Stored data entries
:::

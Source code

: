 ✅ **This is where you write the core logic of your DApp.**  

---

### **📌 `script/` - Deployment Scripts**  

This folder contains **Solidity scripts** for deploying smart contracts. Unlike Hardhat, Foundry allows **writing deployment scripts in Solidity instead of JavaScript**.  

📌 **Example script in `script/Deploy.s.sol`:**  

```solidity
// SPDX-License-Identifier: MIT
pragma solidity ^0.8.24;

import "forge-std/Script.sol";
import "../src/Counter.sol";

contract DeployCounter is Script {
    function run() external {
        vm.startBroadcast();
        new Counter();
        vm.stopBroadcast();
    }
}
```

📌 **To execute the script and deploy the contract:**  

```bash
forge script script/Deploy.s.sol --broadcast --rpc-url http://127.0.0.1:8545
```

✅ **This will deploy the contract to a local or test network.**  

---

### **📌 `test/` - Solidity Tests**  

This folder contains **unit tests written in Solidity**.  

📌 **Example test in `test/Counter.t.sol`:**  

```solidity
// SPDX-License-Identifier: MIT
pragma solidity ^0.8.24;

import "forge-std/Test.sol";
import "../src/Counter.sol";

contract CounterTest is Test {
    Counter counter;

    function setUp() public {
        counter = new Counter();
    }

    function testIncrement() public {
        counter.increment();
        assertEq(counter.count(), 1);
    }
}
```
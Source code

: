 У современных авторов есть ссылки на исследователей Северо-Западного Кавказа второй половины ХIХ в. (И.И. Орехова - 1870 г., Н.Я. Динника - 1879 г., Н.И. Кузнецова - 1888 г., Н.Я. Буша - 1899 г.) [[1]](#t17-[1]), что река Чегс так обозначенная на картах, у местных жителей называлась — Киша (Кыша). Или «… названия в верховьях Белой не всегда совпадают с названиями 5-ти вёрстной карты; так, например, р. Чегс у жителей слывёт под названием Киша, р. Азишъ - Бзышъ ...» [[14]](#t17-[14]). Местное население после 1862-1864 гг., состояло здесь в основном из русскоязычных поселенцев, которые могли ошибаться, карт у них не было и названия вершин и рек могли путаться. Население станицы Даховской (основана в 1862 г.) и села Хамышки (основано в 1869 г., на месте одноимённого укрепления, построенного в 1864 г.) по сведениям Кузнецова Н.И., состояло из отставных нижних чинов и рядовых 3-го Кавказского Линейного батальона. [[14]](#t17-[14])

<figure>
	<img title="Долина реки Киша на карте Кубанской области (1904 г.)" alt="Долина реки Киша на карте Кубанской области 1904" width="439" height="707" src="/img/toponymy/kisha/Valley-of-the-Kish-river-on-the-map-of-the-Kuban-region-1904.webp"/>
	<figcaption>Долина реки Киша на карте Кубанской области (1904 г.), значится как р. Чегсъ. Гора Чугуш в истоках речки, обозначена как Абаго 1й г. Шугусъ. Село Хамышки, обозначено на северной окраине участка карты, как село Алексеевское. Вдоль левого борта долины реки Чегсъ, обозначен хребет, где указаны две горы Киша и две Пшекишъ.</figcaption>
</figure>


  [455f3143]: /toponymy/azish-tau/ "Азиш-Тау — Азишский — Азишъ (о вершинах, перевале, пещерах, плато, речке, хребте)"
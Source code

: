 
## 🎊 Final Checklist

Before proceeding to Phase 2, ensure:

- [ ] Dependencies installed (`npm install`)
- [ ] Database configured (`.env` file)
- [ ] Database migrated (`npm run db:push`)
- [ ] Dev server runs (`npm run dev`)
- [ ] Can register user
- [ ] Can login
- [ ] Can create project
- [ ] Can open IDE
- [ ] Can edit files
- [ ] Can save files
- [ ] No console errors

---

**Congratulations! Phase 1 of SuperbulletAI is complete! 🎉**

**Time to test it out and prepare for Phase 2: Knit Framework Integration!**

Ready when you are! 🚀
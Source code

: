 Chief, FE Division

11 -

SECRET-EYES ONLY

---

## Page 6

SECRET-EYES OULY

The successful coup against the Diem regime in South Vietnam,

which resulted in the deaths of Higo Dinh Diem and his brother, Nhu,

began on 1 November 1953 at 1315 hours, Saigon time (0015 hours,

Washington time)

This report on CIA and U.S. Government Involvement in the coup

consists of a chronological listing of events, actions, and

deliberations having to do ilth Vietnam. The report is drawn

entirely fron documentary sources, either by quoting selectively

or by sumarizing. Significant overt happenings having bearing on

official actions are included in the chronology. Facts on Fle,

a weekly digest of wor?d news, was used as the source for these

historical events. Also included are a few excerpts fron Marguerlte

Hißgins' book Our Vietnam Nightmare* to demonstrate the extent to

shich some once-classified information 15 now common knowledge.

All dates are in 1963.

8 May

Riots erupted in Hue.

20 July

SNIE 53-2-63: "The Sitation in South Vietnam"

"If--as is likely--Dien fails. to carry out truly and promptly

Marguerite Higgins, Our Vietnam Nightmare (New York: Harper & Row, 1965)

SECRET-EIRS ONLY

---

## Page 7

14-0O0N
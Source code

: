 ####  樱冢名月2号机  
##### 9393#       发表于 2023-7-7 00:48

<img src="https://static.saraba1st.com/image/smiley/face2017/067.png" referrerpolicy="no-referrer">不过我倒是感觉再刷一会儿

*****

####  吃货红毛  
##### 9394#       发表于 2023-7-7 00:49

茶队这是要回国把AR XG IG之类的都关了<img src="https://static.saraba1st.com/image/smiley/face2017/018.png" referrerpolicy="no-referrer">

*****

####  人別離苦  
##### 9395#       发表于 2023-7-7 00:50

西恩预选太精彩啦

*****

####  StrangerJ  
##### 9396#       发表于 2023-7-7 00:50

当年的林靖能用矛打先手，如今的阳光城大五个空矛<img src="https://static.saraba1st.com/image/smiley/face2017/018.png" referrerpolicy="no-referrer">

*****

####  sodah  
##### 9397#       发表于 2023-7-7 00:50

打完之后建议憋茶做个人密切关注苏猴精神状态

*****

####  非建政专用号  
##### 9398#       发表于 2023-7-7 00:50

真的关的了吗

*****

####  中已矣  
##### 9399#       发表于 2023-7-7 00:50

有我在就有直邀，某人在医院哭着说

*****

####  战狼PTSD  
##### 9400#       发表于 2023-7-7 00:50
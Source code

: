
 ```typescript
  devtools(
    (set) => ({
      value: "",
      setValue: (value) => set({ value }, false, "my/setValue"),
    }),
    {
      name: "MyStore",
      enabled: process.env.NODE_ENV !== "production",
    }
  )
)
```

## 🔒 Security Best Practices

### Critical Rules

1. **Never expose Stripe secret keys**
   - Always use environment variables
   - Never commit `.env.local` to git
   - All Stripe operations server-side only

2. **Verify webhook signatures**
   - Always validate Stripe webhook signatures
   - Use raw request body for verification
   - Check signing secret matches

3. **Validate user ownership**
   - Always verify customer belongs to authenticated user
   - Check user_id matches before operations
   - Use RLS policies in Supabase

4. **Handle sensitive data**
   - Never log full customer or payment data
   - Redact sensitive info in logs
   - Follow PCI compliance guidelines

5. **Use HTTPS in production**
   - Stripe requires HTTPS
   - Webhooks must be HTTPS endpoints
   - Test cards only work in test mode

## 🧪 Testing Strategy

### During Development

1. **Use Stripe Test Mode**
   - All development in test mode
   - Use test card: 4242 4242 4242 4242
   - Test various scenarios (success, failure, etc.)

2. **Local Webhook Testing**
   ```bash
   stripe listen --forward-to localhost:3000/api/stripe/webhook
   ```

:::

§ What is needed
Check the entries above for the word "report" and copy every line where it turns up.

§ Answer for this exercise
This report on CIA and U.S. Government Involvement in the coup
deliberations having to do ilth Vietnam. The report is drawn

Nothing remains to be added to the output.